Word On The Street: The Edge of a Volcano

October 15, 2015

To be in Jerusalem these past few days is to feel a city giving way to an overwhelming feeling of panic and terror.

The city, on high alert after a series of stabbings by Palestinians in recent weeks, is surrounded by roadblocks and checkpoints manned by nervous, heavily-armed soldiers. Helicopters whir overhead. Any Palestinian vehicle trying to enter is stopped and searched. The government has empowered the police to close off Palestinian neighborhoods and impose curfews.

And yet it is doubtful whether these measures can do anything to restore calm or prevent attacks. Israel is not facing an offensive mounted by organized terror cells but a series of seemingly spontaneous individual knife attacks mostly carried out by teenagers. In one attack Monday, a 13-year-old Palestinian seriously wounded an Israeli kid his own age who was riding his bike in a neighborhood of East Jerusalem. How do the security forces prevent a teenager from taking a bread knife out of a kitchen drawer and stabbing a randomly-chosen victim on the street?

These attacks don’t appear to have a political agenda as such. They are an expression of deep rage and frustration stemming from a feeling within the Palestinian population of hopelessness and powerlessness in the face of a nearly half-century Israeli occupation. It is almost as if Palestinians are sending Israelis a message: If we are suffering, we want to make sure that you suffer too. If we are miserable, you too will be miserable. If there is no peace for us, neither will there be peace for you.

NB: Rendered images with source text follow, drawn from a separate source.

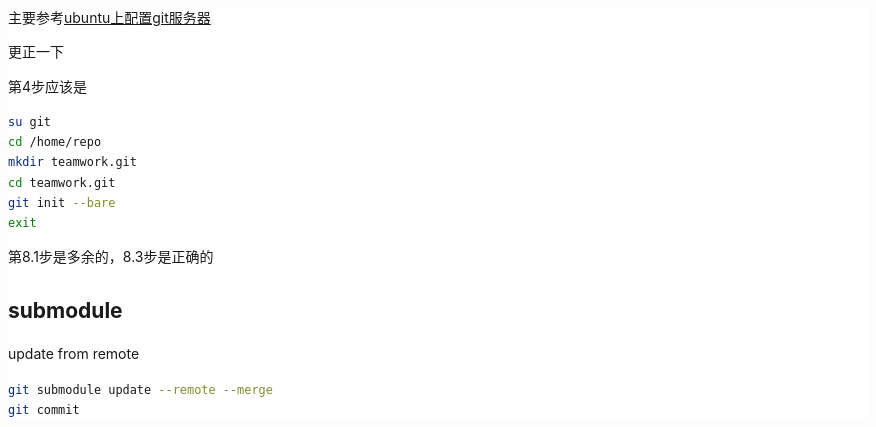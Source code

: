 主要参考[ubuntu上配置git服务器](http://www.cnblogs.com/xl19862005/archive/2011/06/28/2092464.html)

更正一下

第4步应该是

```sh
su git
cd /home/repo
mkdir teamwork.git
cd teamwork.git
git init --bare
exit
```

第8.1步是多余的，8.3步是正确的

## submodule

update from remote

```sh
git submodule update --remote --merge
git commit
```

An Israeli government that has offered the Palestinians no prospect of ending the conflict through a two-state solution, and with a Prime Minister who has vowed never to allow a Palestinian state to be created on his watch is now reaping the fruits of that policy. An Israeli government that has continued to relentlessly expand and widen its settlements in the Occupied West Bank is now realizing that there is a price to pay for its actions.

Both sides must realize that they have no choice other than to negotiate a just end to this conflict, and that can only come through a two-state solution. Without the ability to exercise their right to self-determination, Palestinians will continue to resist with whatever means they have at their disposal.

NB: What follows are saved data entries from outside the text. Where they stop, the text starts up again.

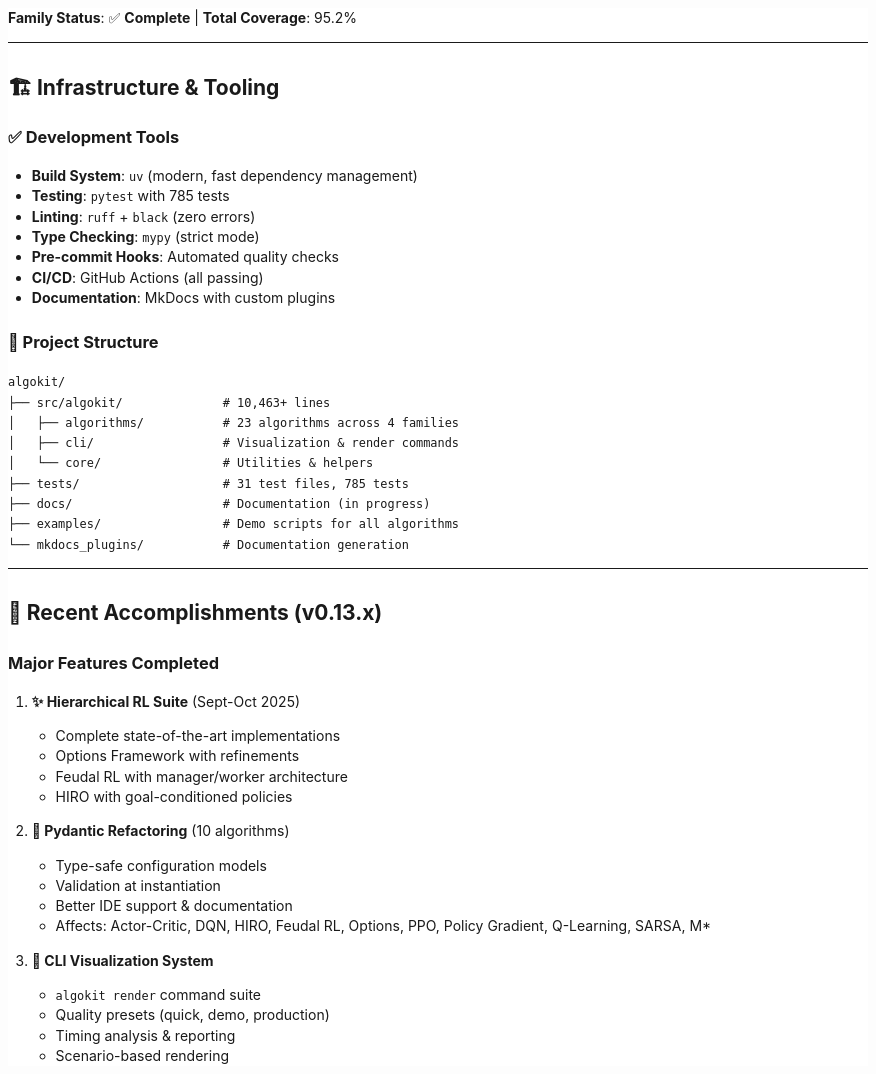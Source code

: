 **Family Status**: ✅ **Complete** | **Total Coverage**: 95.2%

---

## 🏗️ Infrastructure & Tooling

### ✅ Development Tools

- **Build System**: `uv` (modern, fast dependency management)
- **Testing**: `pytest` with 785 tests
- **Linting**: `ruff` + `black` (zero errors)
- **Type Checking**: `mypy` (strict mode)
- **Pre-commit Hooks**: Automated quality checks
- **CI/CD**: GitHub Actions (all passing)
- **Documentation**: MkDocs with custom plugins

### 📁 Project Structure

```
algokit/
├── src/algokit/              # 10,463+ lines
│   ├── algorithms/           # 23 algorithms across 4 families
│   ├── cli/                  # Visualization & render commands
│   └── core/                 # Utilities & helpers
├── tests/                    # 31 test files, 785 tests
├── docs/                     # Documentation (in progress)
├── examples/                 # Demo scripts for all algorithms
└── mkdocs_plugins/           # Documentation generation
```

---

## 🚀 Recent Accomplishments (v0.13.x)

### Major Features Completed

1. **✨ Hierarchical RL Suite** (Sept-Oct 2025)
   - Complete state-of-the-art implementations
   - Options Framework with refinements
   - Feudal RL with manager/worker architecture
   - HIRO with goal-conditioned policies

2. **🔧 Pydantic Refactoring** (10 algorithms)
   - Type-safe configuration models
   - Validation at instantiation
   - Better IDE support & documentation
   - Affects: Actor-Critic, DQN, HIRO, Feudal RL, Options, PPO, Policy Gradient, Q-Learning, SARSA, M*

3. **🎨 CLI Visualization System**
   - `algokit render` command suite
   - Quality presets (quick, demo, production)
   - Timing analysis & reporting
   - Scenario-based rendering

This is not to justify these meaningless and horrific knife attacks. But if Israel continues to regard this phenomenon as a security challenge that can be met through more efficient policing, rather than a political problem that demands a political response, it will have totally missed the point and the violence will only escalate.

The United States and the European nations have a vital role to play. The status quo is not sustainable — and in fact no longer exists. Without a renewed diplomatic initiative backed by real American muscle that pressures both sides to compromise, the situation could get much worse very fast.

That is because these attacks deepen the paranoia that both peoples feel toward each other. Israelis may well look at every Arab they see (and even Jews with a so-called “Arab features”) as potential murderers and cry for revenge. And Palestinians will likely respond to heavy-handed Israeli attempts to deal with the violence through harsh collective punishments by deepening their hatred and resentment of Israel.

This is a very dangerous moment. There is a real risk that Hamas will decide to join the battle in support of its Palestinian brethren in the West Bank by renewing rocket attacks against Israeli cities — in which case we could have another war between Israel and Gaza. The Palestinian security forces in the West Bank, which have been trying to tamp down the violence, are being accused by their own people of doing Israel’s dirty work. They may decide to step aside. The Palestinian Authority itself could collapse.

What we need now is responsible leadership from all parties — Israel, the Palestinians, the United States and the international community. There is no time to waste. We are sitting on the edge of a volcano.